(Given records)

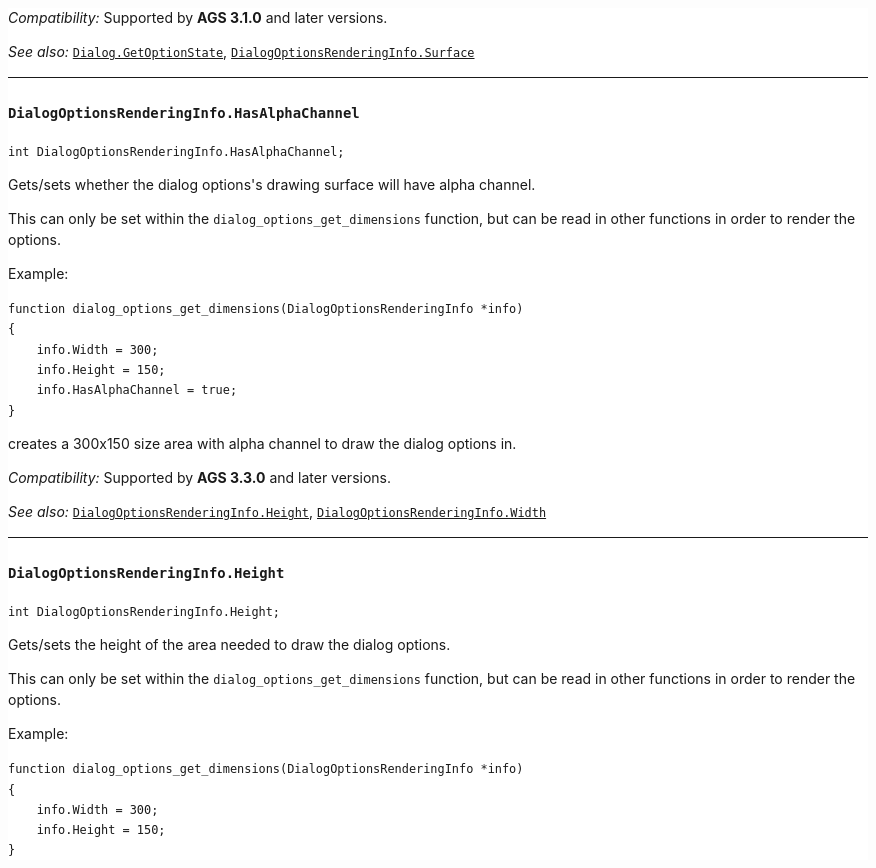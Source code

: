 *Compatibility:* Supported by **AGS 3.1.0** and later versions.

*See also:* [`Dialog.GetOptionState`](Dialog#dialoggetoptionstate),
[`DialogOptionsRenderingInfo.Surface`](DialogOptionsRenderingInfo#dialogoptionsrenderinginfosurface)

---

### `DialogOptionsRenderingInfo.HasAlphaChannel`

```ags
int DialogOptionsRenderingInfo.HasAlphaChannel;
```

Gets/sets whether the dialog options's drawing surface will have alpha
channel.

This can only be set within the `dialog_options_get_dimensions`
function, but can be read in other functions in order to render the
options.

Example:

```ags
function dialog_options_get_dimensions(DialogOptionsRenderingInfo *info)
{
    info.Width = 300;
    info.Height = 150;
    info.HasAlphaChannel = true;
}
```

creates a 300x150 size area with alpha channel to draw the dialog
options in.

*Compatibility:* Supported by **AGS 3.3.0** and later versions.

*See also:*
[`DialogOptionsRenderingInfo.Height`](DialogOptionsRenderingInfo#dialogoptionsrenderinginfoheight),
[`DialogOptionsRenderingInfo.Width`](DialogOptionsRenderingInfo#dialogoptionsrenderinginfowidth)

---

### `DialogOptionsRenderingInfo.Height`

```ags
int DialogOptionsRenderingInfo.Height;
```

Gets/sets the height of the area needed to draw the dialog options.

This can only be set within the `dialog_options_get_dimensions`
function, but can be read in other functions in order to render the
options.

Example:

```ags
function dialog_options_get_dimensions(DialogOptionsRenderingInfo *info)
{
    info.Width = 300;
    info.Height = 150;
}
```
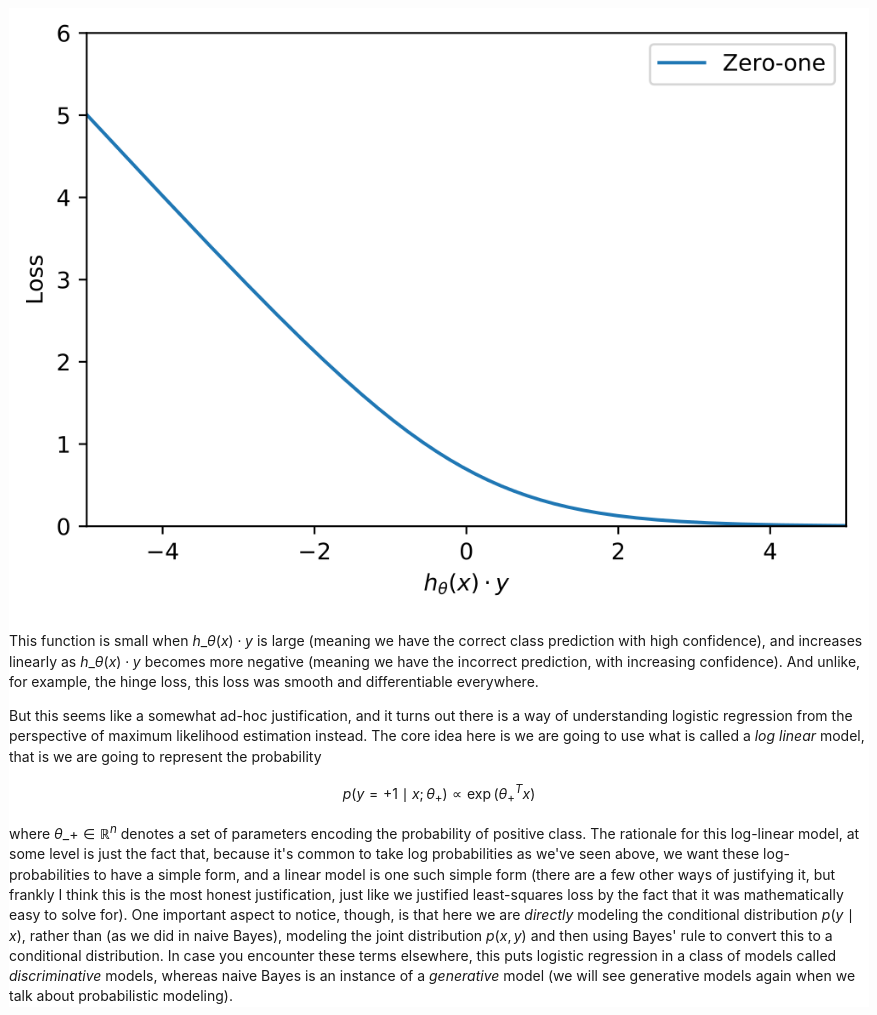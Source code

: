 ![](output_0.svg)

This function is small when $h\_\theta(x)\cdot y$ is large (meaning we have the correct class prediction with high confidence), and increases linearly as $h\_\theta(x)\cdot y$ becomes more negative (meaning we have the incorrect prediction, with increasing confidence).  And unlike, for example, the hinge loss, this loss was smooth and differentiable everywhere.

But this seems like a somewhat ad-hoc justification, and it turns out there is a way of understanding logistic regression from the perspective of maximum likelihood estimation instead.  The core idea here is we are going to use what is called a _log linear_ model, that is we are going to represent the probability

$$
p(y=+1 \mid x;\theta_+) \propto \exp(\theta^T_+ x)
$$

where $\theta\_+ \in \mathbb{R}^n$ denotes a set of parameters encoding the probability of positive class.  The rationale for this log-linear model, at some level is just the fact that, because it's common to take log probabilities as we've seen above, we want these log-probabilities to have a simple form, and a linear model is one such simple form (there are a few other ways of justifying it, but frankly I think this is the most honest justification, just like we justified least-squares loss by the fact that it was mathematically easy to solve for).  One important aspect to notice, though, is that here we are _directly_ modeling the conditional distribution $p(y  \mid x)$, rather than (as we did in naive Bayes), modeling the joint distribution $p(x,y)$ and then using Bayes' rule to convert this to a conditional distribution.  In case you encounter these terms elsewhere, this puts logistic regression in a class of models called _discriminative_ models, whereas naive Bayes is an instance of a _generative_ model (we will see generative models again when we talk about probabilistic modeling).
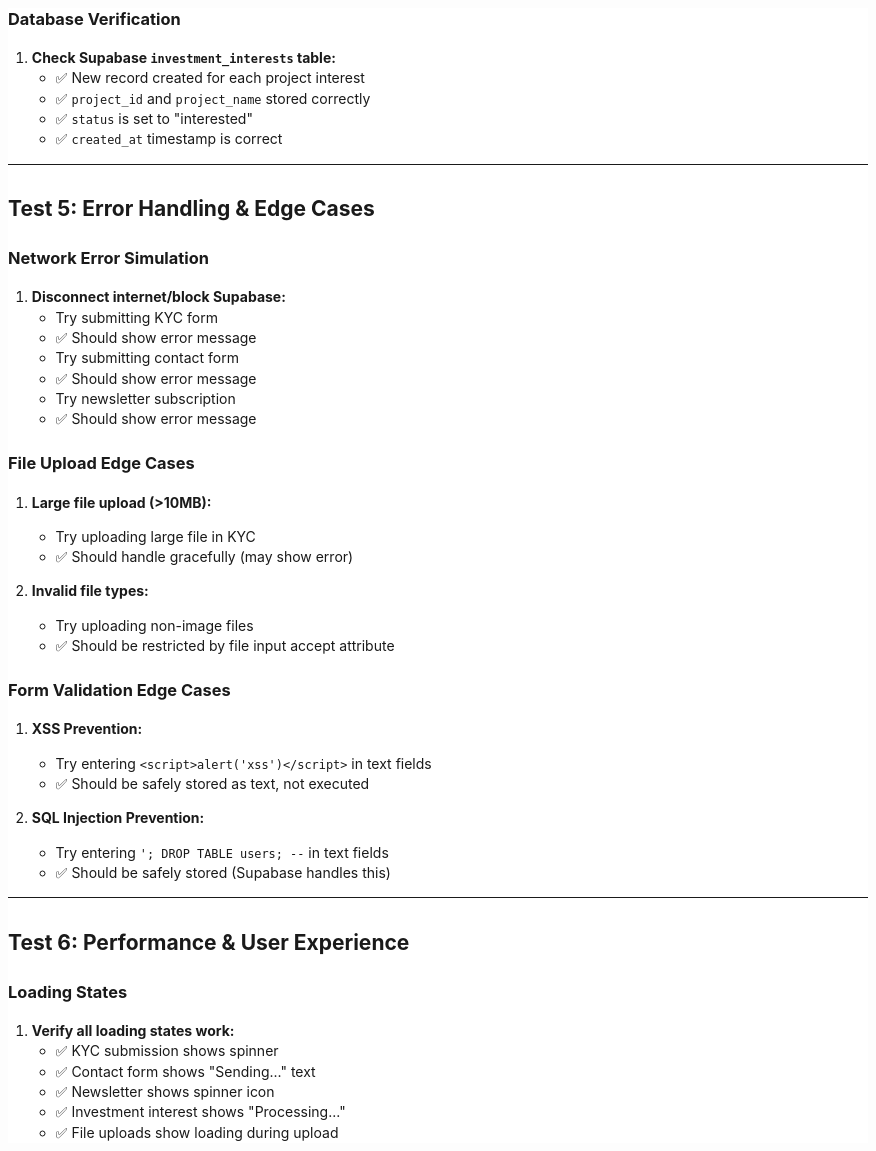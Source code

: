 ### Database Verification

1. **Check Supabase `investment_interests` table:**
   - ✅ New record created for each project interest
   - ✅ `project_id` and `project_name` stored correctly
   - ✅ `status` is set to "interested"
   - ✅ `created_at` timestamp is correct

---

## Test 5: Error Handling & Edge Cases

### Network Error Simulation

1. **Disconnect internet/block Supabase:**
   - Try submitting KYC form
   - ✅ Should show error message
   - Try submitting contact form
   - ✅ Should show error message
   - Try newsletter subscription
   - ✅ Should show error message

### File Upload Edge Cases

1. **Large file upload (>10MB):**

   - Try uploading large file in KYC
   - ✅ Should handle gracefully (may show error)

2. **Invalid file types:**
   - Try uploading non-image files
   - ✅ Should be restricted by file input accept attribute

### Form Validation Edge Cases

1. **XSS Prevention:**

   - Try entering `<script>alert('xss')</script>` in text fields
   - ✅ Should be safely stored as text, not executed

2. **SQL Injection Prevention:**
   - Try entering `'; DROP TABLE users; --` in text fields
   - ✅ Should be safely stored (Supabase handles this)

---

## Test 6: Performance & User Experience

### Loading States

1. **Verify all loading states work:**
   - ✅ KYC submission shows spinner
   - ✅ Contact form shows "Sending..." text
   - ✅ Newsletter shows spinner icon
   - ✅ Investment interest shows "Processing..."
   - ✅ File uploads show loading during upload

(End Given records)

### Goal of the exercise
A single number, please: the count of lines above that contain the string "shows".

### Problem solution
4